Publié le 2025-10-12 01:34:00. Une nouvelle tendance sur les réseaux sociaux voit des adolescents utiliser l’IA générative pour créer des images de sans-abri chez eux et tromper leurs parents, menant dans certains cas à des interventions policières. Cette farce soulève des questions sur l’éthique, la perception des sans-abri et l’utilisation détournée des outils d’intelligence artificielle.
- Des jeunes créent de fausses images de personnes sans abri grâce à l’IA générative pour effrayer leurs parents.
- Ces canulars, partagés massivement sur TikTok, ont entraîné des interventions de la police dans plusieurs régions.
- Les autorités mettent en garde contre le gaspillage des ressources d’urgence et les dangers potentiels de telles blagues.
Le principe est simple : des enfants utilisent des outils d’intelligence artificielle pour générer l’image d’une personne, souvent un homme négligé, surgie de la rue et se trouvant chez eux. Ils envoient ensuite cette image à leurs parents en prétendant que l’individu affirmait connaître la famille ou cherchait un endroit pour se reposer. L’objectif est de susciter la panique chez leurs parents, qui exigent alors de faire expulser l’intrus imaginaire.
Les réactions, souvent outrées, des parents sont enregistrées et partagées en ligne. Certaines vidéos ont accumulé près d’un million de « likes » sur TikTok, où le hashtag #homelessmanprank compte plus de 1 200 vidéos associées.
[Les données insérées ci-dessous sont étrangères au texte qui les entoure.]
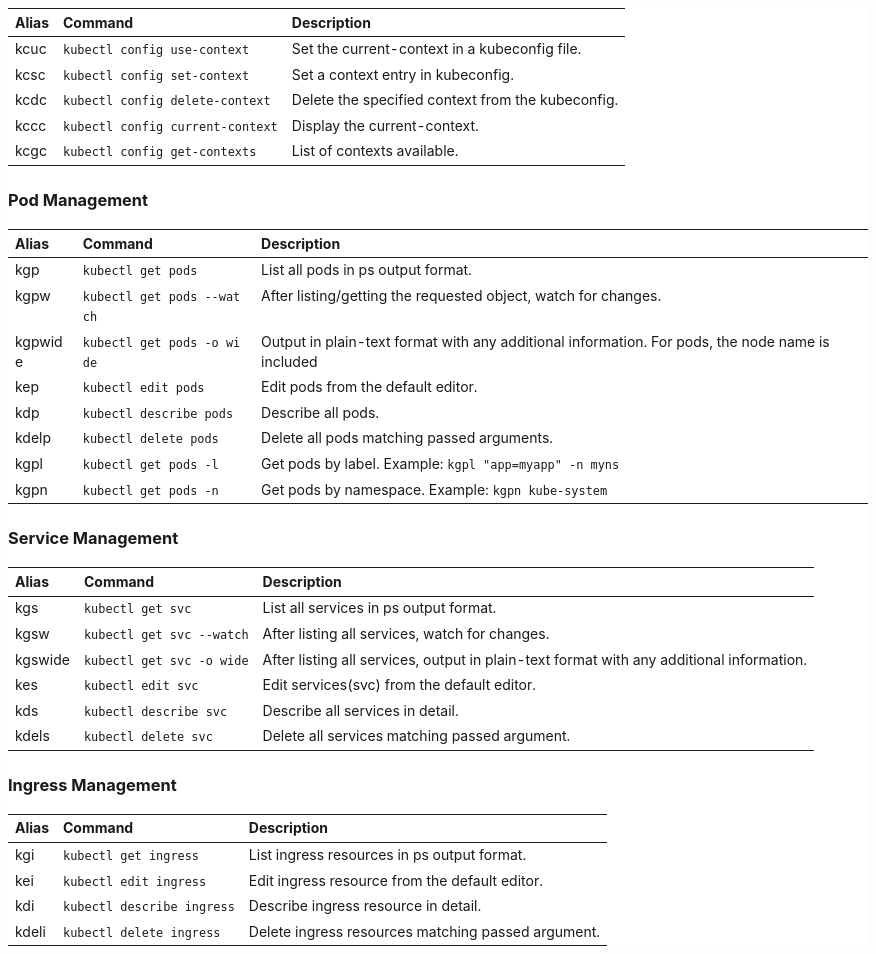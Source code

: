 | Alias   | Command                             | Description                                                                                      |
|:--------|:------------------------------------|:-------------------------------------------------------------------------------------------------|
| kcuc    | `kubectl config use-context`        | Set the current-context in a kubeconfig file.                                                    |
| kcsc    | `kubectl config set-context`        | Set a context entry in kubeconfig.                                                               |
| kcdc    | `kubectl config delete-context`     | Delete the specified context from the kubeconfig.                                                |
| kccc    | `kubectl config current-context`    | Display the current-context.                                                                     |
| kcgc    | `kubectl config get-contexts`       | List of contexts available.                                                                      |

### Pod Management


| Alias   | Command                             | Description                                                                                      |
|:--------|:------------------------------------|:-------------------------------------------------------------------------------------------------|
| kgp     | `kubectl get pods`                  | List all pods in ps output format.                                                               |
| kgpw    | `kubectl get pods --watch`          | After listing/getting the requested object, watch for changes.                                   |
| kgpwide | `kubectl get pods -o wide`          | Output in plain-text format with any additional information. For pods, the node name is included |
| kep     | `kubectl edit pods`                 | Edit pods from the default editor.                                                               |
| kdp     | `kubectl describe pods`             | Describe all pods.                                                                               |
| kdelp   | `kubectl delete pods`               | Delete all pods matching passed arguments.                                                       |
| kgpl    | `kubectl get pods -l`               | Get pods by label. Example: `kgpl "app=myapp" -n myns`                                           |
| kgpn    | `kubectl get pods -n`               | Get pods by namespace. Example: `kgpn kube-system`                                               |

### Service Management

| Alias   | Command                             | Description                                                                                      |
|:--------|:------------------------------------|:-------------------------------------------------------------------------------------------------|
| kgs     | `kubectl get svc`                   | List all services in ps output format.                                                           |
| kgsw    | `kubectl get svc --watch`           | After listing all services, watch for changes.                                                   |
| kgswide | `kubectl get svc -o wide`           | After listing all services, output in plain-text format with any additional information.         |
| kes     | `kubectl edit svc`                  | Edit services(svc) from the default editor.                                                      |
| kds     | `kubectl describe svc`              | Describe all services in detail.                                                                 |
| kdels   | `kubectl delete svc`                | Delete all services matching passed argument.                                                    |

### Ingress Management

| Alias   | Command                             | Description                                                                                      |
|:--------|:------------------------------------|:-------------------------------------------------------------------------------------------------|
| kgi     | `kubectl get ingress`               | List ingress resources in ps output format.                                                      |
| kei     | `kubectl edit ingress`              | Edit ingress resource from the default editor.                                                   |
| kdi     | `kubectl describe ingress`          | Describe ingress resource in detail.                                                             |
| kdeli   | `kubectl delete ingress`            | Delete ingress resources matching passed argument.                                               |
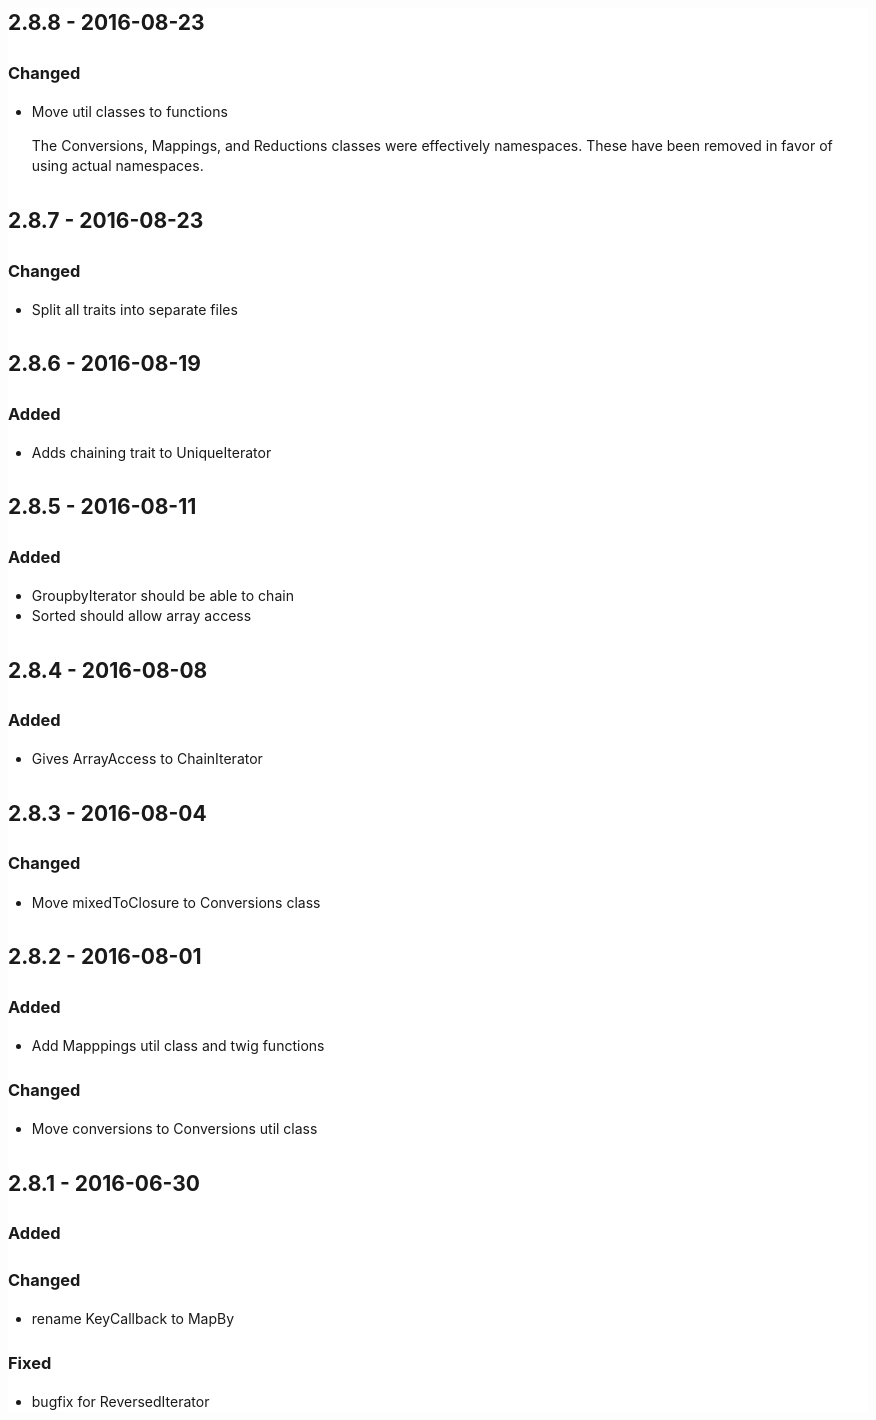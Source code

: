 ## 2.8.8 - 2016-08-23
### Changed
- Move util classes to functions

  The Conversions, Mappings, and Reductions classes were effectively
  namespaces.  These have been removed in favor of using actual
  namespaces.

## 2.8.7 - 2016-08-23
### Changed
- Split all traits into separate files

## 2.8.6 - 2016-08-19
### Added
- Adds chaining trait to UniqueIterator

## 2.8.5 - 2016-08-11
### Added
- GroupbyIterator should be able to chain
- Sorted should allow array access

## 2.8.4 - 2016-08-08
### Added
- Gives ArrayAccess to ChainIterator

## 2.8.3 - 2016-08-04
### Changed
- Move mixedToClosure to Conversions class

## 2.8.2 - 2016-08-01
### Added
- Add Mapppings util class and twig functions
### Changed
- Move conversions to Conversions util class

## 2.8.1 - 2016-06-30
### Added
### Changed
- rename KeyCallback to MapBy
### Fixed
- bugfix for ReversedIterator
Des tutoriels expliquent comment créer ces images, recommandant fréquemment les outils d’IA de Snapchat. Contactée, l’entreprise n’a pas commenté sa plateforme dans le cadre de cette tendance.
Au-delà de l’exploitation potentiellement grossière de la perception des sans-abri, cette farce a conduit à des interventions policières. Des forces de l’ordre à travers les États-Unis ont publié des avertissements. Le département de police de Round Rock, au Texas, a signalé deux appels déclenchés par cette tendance, les qualifiant de « mauvaise utilisation des services d’urgence ». Les autorités soulignent que de faux rapports « peuvent immobiliser les ressources d’urgence et retarder les réponses aux appels de service légitimes », même si personne n’a été blessé.
Le département de police d’Oak Harbor, dans l’État de Washington, a également répondu à un appel concernant un « sans-abri » sur un campus de lycée, s’avérant être un faux rapport lié à cette même farce. Dans le Massachusetts, le département de police de Salem a mis en garde contre le fait que cette pratique « déshumanise les sans-abri, provoque la panique du destinataire en détresse et gaspille les ressources de la police ». Les agents intervenant ne sachant pas qu’il s’agit d’une farce peuvent traiter l’appel comme un cambriolage en cours, créant une situation potentiellement dangereuse.
La tendance a également atteint le Royaume-Uni, où la police du Dorset a reçu un appel lié à cette blague, et la police de Poole a émis une déclaration après avoir répondu à un parent victime de la farce. Le phénomène a même été couvert par des chaînes d’information nationales. Sur NBC « Nightly News », le commandant de la division de patrouille de la police de Round Rock, Andy McKinney, a expliqué qu’une réponse à un appel d’intrusion « provoque une réponse assez agressive de notre part », pouvant aller jusqu’à une intervention du SWAT, en raison des inquiétudes pour la sécurité des occupants.
Face à ces dérives, la tentation est grande de prôner un retour aux farces plus classiques. Cependant, un incident récent en Californie, où un homme a été condamné à 28 jours de prison pour avoir brûlé un sac de déjections devant une maison, rappelle que même les plaisanteries enfantines peuvent avoir des conséquences judiciaires.